Bearish momentum as technical resistance and signals align
On the H1 chart, DEEP/USD is below the MA-20 at $0.01628 and MA-50 at $0.0165; on the daily, it is trading well under the MA-200 at $0.03154. The Ichimoku Kijun is positioned at $0.01614 and now serves as immediate resistance. MACD currently shows a Sell signal, reinforced by negative readings from both RSI (37.10) and CCI. ADX is neutral, Stoch RSI is also neutral, and BBP shows intraday seller dominance while the Awesome Oscillator confirms the prevailing downtrend.
Limited rebound odds as downside risk prevails near support
Over the next two to three trading days, DEEP is expected to fluctuate within a typical volatility band between $0.01517 and $0.01613. The probability of an upward move is considered very low, with a much higher likelihood of a downward move or consolidation within this range.
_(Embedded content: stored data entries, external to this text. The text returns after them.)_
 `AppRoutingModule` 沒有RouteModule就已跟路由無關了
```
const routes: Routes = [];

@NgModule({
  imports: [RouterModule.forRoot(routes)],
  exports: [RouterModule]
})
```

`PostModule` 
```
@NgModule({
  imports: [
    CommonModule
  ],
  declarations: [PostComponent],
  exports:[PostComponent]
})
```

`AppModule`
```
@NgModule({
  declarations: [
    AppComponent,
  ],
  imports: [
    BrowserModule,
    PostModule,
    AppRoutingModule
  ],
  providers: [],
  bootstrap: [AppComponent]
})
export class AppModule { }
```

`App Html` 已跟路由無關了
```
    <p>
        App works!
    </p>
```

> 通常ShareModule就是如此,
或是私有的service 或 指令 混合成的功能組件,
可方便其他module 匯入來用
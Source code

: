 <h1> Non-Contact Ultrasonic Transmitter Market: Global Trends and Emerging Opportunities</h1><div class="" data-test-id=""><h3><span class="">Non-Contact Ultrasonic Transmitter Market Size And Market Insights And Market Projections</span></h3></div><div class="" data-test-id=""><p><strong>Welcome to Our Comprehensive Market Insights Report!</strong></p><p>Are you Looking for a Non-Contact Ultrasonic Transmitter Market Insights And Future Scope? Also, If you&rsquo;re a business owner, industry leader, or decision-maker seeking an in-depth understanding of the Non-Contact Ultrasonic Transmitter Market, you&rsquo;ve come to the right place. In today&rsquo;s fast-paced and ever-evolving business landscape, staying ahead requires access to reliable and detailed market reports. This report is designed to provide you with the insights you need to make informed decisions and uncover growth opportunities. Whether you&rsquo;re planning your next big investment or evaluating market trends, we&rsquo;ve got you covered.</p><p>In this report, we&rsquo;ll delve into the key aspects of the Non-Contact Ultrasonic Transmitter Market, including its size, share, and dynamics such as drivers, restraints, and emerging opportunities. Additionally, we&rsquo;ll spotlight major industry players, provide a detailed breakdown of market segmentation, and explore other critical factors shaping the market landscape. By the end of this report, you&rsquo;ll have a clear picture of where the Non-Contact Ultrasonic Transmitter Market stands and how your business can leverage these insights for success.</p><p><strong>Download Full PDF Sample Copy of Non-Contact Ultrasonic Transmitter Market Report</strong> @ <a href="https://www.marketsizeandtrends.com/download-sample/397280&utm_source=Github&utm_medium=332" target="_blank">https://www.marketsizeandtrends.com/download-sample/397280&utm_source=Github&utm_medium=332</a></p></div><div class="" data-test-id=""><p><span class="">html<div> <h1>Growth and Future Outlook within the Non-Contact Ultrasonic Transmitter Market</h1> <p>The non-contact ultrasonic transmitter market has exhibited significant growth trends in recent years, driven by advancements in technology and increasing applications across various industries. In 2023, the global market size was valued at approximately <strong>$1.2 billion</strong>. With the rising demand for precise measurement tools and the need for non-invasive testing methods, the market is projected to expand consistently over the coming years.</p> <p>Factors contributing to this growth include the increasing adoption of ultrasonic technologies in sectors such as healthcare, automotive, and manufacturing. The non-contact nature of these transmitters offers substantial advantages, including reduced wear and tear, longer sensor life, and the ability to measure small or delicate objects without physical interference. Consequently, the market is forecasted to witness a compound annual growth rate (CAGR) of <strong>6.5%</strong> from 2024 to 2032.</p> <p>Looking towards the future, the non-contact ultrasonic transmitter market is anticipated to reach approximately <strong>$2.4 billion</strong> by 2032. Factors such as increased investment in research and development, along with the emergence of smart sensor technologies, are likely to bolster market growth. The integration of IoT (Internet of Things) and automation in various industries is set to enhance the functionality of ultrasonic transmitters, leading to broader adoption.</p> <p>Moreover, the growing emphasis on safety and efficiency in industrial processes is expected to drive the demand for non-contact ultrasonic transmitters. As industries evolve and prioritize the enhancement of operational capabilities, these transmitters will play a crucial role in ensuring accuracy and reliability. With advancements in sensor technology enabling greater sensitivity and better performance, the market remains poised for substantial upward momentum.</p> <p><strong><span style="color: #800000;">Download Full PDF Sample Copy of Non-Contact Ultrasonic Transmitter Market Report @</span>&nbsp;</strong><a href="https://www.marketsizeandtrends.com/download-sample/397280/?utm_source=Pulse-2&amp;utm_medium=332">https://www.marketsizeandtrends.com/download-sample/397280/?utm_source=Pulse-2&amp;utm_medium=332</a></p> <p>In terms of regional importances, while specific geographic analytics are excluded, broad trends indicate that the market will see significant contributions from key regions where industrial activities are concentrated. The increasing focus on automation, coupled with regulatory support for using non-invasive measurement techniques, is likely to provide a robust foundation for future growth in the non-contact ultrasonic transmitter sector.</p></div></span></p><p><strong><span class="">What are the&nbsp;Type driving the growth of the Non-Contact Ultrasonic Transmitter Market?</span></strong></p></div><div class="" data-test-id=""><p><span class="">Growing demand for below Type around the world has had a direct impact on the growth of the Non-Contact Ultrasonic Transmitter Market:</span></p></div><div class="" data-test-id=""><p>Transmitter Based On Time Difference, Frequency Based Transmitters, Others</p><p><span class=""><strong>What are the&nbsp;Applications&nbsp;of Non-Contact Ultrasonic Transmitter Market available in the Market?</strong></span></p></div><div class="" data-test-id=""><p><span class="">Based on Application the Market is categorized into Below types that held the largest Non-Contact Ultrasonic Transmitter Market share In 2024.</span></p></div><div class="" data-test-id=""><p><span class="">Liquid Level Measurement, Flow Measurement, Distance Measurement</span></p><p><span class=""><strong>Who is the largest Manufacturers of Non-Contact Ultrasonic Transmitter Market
A rebound scenario would require a clear breakout above the immediate resistance at $0.01614, while sustained weakness below $0.01517 could trigger further downside.
Previously it was reported that DeepBook was facing persistent bearish pressure with a strong likelihood of continued downside momentum. The latest technical signals not only reinforce this negative outlook but also suggest that traders should closely monitor for a decisive move below $0.01517 as a trigger for further downside risk.